■ **LISTED ENTRIES**
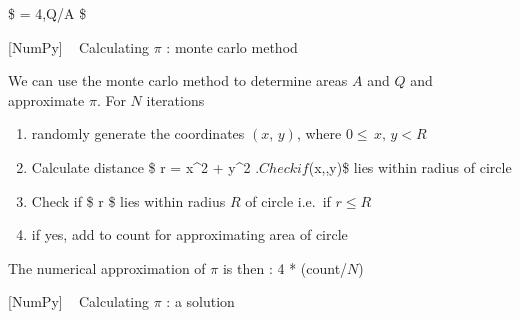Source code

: \documentclass{article}
\begin{document}
\$ \pi = 4,Q/A \$

    {[}NumPy{]} ~ Calculating $\pi$ : monte carlo method

We can use the monte carlo method to determine areas $A$ and $Q$ and
approximate $\pi$. For $N$ iterations

\begin{enumerate}
\def\labelenumi{\arabic{enumi}.}
\itemsep1pt\parskip0pt
\item
  randomly generate the coordinates $(x,\,y)$, where
  $0 \leq \,x,\, y <R$ 
\item
  Calculate distance \$ r = x\^{}2 + y\^{}2 $. Check if $(x,,y)\$ lies
  within radius of circle
\item
  Check if \$ r \$ lies within radius $R$ of circle i.e.~if $r \leq R $ 
\item
  if yes, add to count for approximating area of circle
\end{enumerate}

The numerical approximation of $\pi$ is then : 4 * (count/$N$)

    {[}NumPy{]} ~ Calculating $\pi$ : a solution 
\end{document}
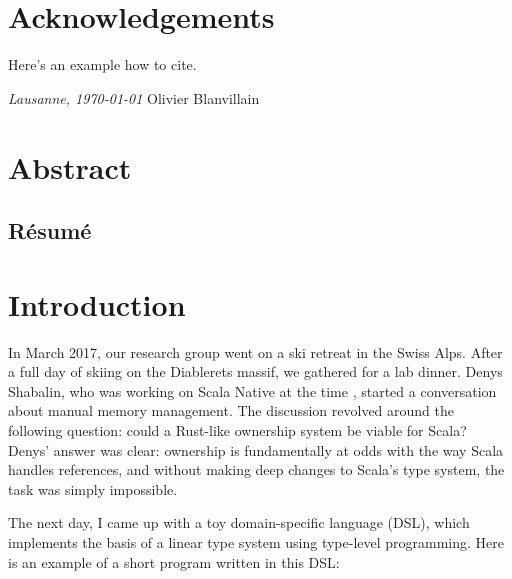 



\frontmatter

\setcounter{page}{0}

\chapter{Acknowledgements}
\lipsum[1-2]
Here's an example how to cite.

\bigskip
\noindent\textit{Lausanne, \today}
\hfill Olivier Blanvillain

\cleardoublepage
\chapter*{Abstract}
\lipsum[1-2] %
\begin{otherlanguage}{french}
\cleardoublepage
\chapter*{Résumé}
\lipsum[1-2]
\end{otherlanguage}

\tableofcontents

\cleardoublepage
{}
{}
\listoffigures
\mainmatter


\chapter{Introduction}
\label{chap:introduction}

In March 2017, our research group went on a ski retreat in the Swiss Alps.
After a full day of skiing on the Diablerets massif, we gathered for a lab dinner.
Denys Shabalin, who was working on Scala Native at the time \citep{shabalin2020just}, started a conversation about manual memory management.
The discussion revolved around the following question: could a Rust-like ownership system be viable for Scala?
Denys' answer was clear: ownership is fundamentally at odds with the way Scala handles references, and without making deep changes to Scala's type system, the task was simply impossible.

The next day, I came up with a toy domain-specific language (DSL), which implements the basis of a linear type system using type-level programming.
Here is an example of a short program written in this DSL:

■ **REQUIREMENT**
Give again, please, precisely the lines that begin the records and run through the line with "randomly generate the" in it, keeping both end lines and dropping any pictures.

■ **YOUR RESPONSE**
Source code

: \documentclass{article}
\begin{document}
\$ \pi = 4,Q/A \$

    {[}NumPy{]} ~ Calculating $\pi$ : monte carlo method

We can use the monte carlo method to determine areas $A$ and $Q$ and
approximate $\pi$. For $N$ iterations

\begin{enumerate}
\def\labelenumi{\arabic{enumi}.}
\itemsep1pt\parskip0pt
\item
  randomly generate the coordinates $(x,\,y)$, where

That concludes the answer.